Baumann's shop was not looted last year, but he still doesn't have fond memories of Greekfest '89. He remembers youths being belligerent, arrogant and "cursing" his employees for no reason. "My help has refused to work," he said.
Joseph Hawa, of the resort retailer's association, acknowledged that many ocean-front businesses were having difficulty finding employees who want to work next weekend. But "95 percent will be open," said Hawa, whose own businesses saw $87,000 in thefts and damage last year. "We realize that the problems were caused by a small number of people" and the students took the blame, Hawa said.
"There is an opportunity for a good time for those that want to have one," Hawa said. "I'm feeling positive about the weekend."
Nate Thomas, a Norfolk State University sophomore, echoed Hawa's optimism. "There are a lot of planned events and I think a lot of people are coming."
There were no scheduled events last year and city officials were roundly criticized for not properly planning and not providing leadership.

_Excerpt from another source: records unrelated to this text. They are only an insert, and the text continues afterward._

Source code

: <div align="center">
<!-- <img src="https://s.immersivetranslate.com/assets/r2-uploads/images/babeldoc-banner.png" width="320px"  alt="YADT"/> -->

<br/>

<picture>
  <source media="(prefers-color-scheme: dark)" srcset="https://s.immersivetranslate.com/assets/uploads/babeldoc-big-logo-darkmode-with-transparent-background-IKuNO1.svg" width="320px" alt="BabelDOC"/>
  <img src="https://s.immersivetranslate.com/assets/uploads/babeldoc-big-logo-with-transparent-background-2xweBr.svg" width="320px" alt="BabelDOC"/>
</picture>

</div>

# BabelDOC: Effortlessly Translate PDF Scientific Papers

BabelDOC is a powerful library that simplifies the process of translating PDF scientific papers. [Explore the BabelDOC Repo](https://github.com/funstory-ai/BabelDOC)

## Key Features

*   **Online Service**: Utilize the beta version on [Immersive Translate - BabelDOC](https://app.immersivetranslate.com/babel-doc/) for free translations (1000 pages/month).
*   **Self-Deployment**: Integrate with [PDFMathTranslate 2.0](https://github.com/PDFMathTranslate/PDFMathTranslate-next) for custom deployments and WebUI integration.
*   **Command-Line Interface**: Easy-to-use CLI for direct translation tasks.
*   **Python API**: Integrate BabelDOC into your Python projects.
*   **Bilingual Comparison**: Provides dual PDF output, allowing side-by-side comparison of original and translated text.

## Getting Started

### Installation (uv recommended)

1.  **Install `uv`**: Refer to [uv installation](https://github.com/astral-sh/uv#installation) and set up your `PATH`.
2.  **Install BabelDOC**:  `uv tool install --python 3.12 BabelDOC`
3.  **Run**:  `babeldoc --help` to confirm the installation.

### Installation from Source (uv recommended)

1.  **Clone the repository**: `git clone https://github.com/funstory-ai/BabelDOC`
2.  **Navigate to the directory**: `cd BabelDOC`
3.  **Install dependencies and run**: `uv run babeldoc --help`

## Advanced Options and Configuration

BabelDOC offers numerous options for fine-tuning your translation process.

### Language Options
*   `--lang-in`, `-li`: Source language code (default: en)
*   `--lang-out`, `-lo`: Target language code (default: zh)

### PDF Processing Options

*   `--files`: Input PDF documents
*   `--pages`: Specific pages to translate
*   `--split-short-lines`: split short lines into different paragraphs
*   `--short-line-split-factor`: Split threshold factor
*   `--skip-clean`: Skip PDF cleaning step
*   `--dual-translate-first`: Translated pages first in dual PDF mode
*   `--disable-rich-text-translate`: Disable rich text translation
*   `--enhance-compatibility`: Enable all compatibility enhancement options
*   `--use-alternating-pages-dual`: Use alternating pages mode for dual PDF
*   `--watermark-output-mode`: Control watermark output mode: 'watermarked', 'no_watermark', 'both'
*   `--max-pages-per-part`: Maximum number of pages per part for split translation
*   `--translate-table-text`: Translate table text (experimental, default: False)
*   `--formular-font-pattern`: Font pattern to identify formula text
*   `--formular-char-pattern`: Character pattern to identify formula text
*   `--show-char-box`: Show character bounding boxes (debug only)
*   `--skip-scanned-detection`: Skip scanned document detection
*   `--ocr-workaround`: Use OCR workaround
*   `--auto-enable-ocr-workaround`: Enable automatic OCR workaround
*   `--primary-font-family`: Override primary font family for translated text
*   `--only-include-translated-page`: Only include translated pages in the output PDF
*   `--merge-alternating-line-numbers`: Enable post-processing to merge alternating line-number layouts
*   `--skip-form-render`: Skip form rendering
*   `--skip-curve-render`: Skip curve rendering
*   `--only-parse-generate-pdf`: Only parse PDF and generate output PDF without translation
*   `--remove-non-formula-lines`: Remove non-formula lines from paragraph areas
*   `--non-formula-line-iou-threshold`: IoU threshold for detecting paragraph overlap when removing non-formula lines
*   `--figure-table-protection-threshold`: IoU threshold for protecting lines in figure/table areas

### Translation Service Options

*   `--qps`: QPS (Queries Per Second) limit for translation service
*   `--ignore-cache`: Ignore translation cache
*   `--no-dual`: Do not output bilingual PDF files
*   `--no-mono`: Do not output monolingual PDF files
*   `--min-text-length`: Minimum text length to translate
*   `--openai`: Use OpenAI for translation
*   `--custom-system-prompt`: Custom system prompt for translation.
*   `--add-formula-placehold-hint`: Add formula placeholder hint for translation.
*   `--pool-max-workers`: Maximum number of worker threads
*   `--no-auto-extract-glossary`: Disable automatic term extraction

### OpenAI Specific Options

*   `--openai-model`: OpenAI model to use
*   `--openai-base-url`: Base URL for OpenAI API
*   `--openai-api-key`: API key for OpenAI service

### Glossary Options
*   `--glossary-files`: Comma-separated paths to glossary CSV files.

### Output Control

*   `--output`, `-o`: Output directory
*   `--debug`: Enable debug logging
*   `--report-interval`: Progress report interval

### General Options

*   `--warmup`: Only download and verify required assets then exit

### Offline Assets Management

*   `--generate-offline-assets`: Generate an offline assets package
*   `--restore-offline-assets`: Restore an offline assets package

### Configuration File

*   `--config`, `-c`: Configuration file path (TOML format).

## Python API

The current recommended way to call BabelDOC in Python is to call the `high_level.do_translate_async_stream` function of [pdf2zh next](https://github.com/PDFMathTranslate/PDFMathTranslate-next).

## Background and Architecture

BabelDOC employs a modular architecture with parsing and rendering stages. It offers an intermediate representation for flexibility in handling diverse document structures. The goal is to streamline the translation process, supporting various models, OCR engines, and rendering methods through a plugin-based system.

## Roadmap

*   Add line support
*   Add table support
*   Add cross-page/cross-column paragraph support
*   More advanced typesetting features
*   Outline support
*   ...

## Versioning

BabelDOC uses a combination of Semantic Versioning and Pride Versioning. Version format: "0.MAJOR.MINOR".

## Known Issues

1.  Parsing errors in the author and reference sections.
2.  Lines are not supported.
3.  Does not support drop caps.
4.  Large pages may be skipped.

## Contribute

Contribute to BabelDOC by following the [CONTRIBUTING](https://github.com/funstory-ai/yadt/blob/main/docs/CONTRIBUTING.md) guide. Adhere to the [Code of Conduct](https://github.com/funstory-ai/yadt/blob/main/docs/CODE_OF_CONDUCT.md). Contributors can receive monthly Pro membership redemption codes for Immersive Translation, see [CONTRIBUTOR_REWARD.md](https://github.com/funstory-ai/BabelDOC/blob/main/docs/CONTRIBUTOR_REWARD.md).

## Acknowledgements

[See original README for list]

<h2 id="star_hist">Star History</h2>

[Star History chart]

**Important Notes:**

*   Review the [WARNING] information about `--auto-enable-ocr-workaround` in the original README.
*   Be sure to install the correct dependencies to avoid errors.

This year a biracial committee has developed a slew of activities. There will be a job fair, swimsuit competition and continuous live entertainment along the ocean front. On Saturday and Sunday, there will be concerts in the city's Red Wing Park featuring such contemporary artists as Miki Howard, Experience Unlimited (EU), the Good Girls, Today and M.C. Lyte.
Thomas, who is part of Norfolk State University's student leadership program, pointed out that proceeds from some of the events will be channeled to scholarships for minority students.
"We've put an awful lot into this," said City Manager Aubrey V. Watts Jr. "City employees are ready. We've got hundreds of volunteers . . . . We are trying to be good hosts."
More than $200,000 in private money has been raised to sponsor the weekend. City officials have allotted more than $750,000 in overtime money for Laborfest and expect the overall cost to provide services for the event to total more than $1 million.
The city's involvement has some residents grumbling. Earl Midgett, manager of the Aquarius Motel, said some people are upset about the restrictions on free travel along the ocean front and about the amount of money allotted, especially in the wake of uncertain economic times. "We have homeless people here we can't find money for," Midgett said.
"There is the concern that we are doing more than what we would do for some other groups," said Robert W. Clyburn, who was elected to the city council in May.
But Clyburn and council member Nancy K. Parker agreed that while there is some apprehension, most residents support efforts to make Laborfest a success. They also tout the planning as improving race relations in the city.
"The majority of people recognize that we cannot afford to have a repeat of last year," Parker said. "Virginia Beach is not a racist city. We want to erase the cloud that has hung over us for over a year."